Sunday, July 28, 2024

The End of a Nazi Monster on June Zero

A disturbing juxtaposition of youth and death underpins June Zero, a film based on the 1962 execution of Adolph Eichmann in Israel. Eichmann was a major Nazi organizer of the Holocaust and therefore considered one of the worst mass murderers of World War II. Mossad agents abducted him from Argentina and brought him to trial in Israel. This film by Jake Paltrow (brother of actor Gwyneth Paltrow) is a story where young people fill adult  roles.

 

On July 24, 2024, the Dresser saw a screening of this hard-to-find American-Israeli film, which was released internationally July 1, 2022, but has only been available in United States theaters since June 28, 2024. The one-hour-forty-five-minute movie, shot entirely on 16mm film, is a drama in Hebrew and Spanish.

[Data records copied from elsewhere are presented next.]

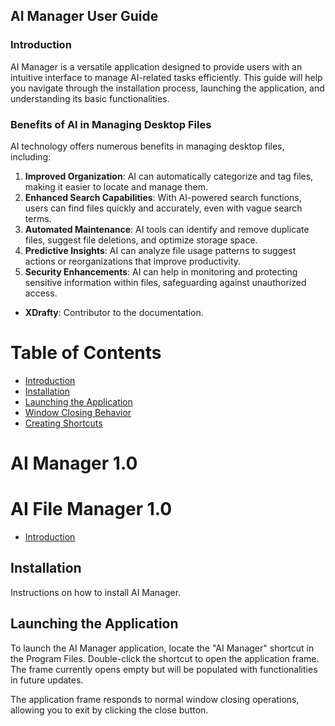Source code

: <!-- Copyright Notice -->
<!--
Copyright © 2025 Syncro Soft. All rights reserved.
This document is the property of Syncro Soft and may not be reproduced, copied, or used in any other way without the prior written consent of Syncro Soft.
-->

## AI Manager User Guide

### Introduction
AI Manager is a versatile application designed to provide users with an intuitive interface to manage AI-related tasks efficiently. This guide will help you navigate through the installation process, launching the application, and understanding its basic functionalities.
### Benefits of AI in Managing Desktop Files
AI technology offers numerous benefits in managing desktop files, including:
1. **Improved Organization**: AI can automatically categorize and tag files, making it easier to locate and manage them.
2. **Enhanced Search Capabilities**: With AI-powered search functions, users can find files quickly and accurately, even with vague search terms.
3. **Automated Maintenance**: AI tools can identify and remove duplicate files, suggest file deletions, and optimize storage space.
4. **Predictive Insights**: AI can analyze file usage patterns to suggest actions or reorganizations that improve productivity.
5. **Security Enhancements**: AI can help in monitoring and protecting sensitive information within files, safeguarding against unauthorized access.
- **XDrafty**: Contributor to the documentation.



# Table of Contents

- [Introduction](topics/introduction.md)
- [Installation](topics/installation.md)
- [Launching the Application](topics/launching.md)
- [Window Closing Behavior](topics/window_closing_behavior.md)
- [Creating Shortcuts](topics/creating_shortcuts.md)


# AI Manager 1.0
# AI File Manager 1.0

- [Introduction](topics/introduction.md)

## Installation

Instructions on how to install AI Manager.

## Launching the Application

To launch the AI Manager application, locate the "AI Manager" shortcut in the Program Files. Double-click the shortcut to open the application frame. The frame currently opens empty but will be populated with functionalities in future updates.

The application frame responds to normal window closing operations, allowing you to exit by clicking the close button.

Paltrow’s use of the low-budget 16mm film associates the movie with those made for documentary purposes. Given that the availability of  the inexpensive 16mm film in the 1960’s allowed amateurs to make movies,  the Dresser sees the director’s choice to use that medium in synch with the emphasis on telling this story from immature points of view.

 

The overall story of June Zero is bookended by the stories of two teenage boys. The film opens with David (Noam Ovadia), a thirteen-year-old Libyan immigrant. While he and his family are Jews, they speak Arabic and there is no hint that he is being prepared for the manhood ceremony of bar mitzvah. David tends to steal things and inappropriately interrupt his schoolroom and teacher. He gets suspended from school, so his father decides David should get a job. He takes him to a man with a reputation for killing Arabs who has a company making ovens. Metaphorically interesting, David’s father, just before they enter the oven factory, exchanges his shoes for David’s sandals. Thus, David is now walking in  men’s shoes. David, despite his youth and his arrogance, excels and becomes part of a secret project to construct a crematorium that will dispose of Eichmann’s body once he is hanged. (The Israelis did not want Eichmann in death to have a martyr’s shrine. His cremated remains were, in fact,  dumped beyond the Mediterranean territorial waters of Israel. The title of the film June Zero also reflects Israel’s insistence that the date of Eichmann’s demise would not be known and therefore never celebrated.)

 

The other story of a teenage boy is told by Micha Aaronson (Tom Hagi) who survives the Auschwitz concentration camp and provides evidence against Eichmann. In the film, he is now a man retelling the story of being whipped 81 times as a teenager in the Warsaw ghetto for not burning the bibles he was forced to collect. The location of this retelling is the postwar Warsaw Ghetto. A woman who apparently cares for Micha advises him to refuse to keep telling that story because he shouldn’t be a victim forever. However, Micha is stuck in his past as a horribly abused teenager. He needs to keep retelling the story for himself, so that he knows he has been heard and believed. What he has not come to terms with since that beating is the meaning of justice. He asks his friend, “What does justice mean?”

 

The center piece of the June Zero story belongs to the Moroccan-born guard Haim Gouri (Yoav Levi) who is charged with keeping Eichmann alive until his execution. It is Gouri who visits the fearsome oven factory owner Shlomi Zebco (Tzahi Grad) to assign him the secret task of making the crematorium which will reduce Eichmann to dust. Hounded by journalists, Gouri suffers an automobile accident after the factory visit which, while it doesn’t keep him from watching over Eichmann, causes him paranoid hallucinations like those a new mother would experience with an infant . At one point, Gouri, intent on keeping  Eichmann alive for the justice of the hangman’s noose, thinks for a horrifying moment that Eichmann has died in his sleep. For Gouri, Eichmann has become his immature child. In this way, the central story has the specter of a youth with a shadow of death hanging over him.

 

Remarkably, Paltrow and his co-writer Tom Shoval, have made Eichmann a faceless figure in the film. We see his feet first and then we see the back of his head when a barber comes. This is much to Gouri’s consternation, because he fears that this man with scissors will kill his charge. In the film credits, the actor who plays Eichmann gets no recognition.

 

The standout actor in this film is Noam Ovadia who plays David. Our last image of him as a youth is when he is sacked by Shlomi Zebco who says his factory is no place for a boy. David fires back, “I love the factory and I’m better than all your workers.”  Zebco tells him, “You’re just a kid. Get out.” The film ends with an adult David trying to convince an Israeli historian that he was involved with the cremation of Eichmann. He cannot produce any evidence, and she holds fast that she cannot accommodate his request to be included in that history. Here Paltrow and Shoval tie up a loose end—the involvement of a boy in building Eichmann’s crematorium may be nothing more than a myth.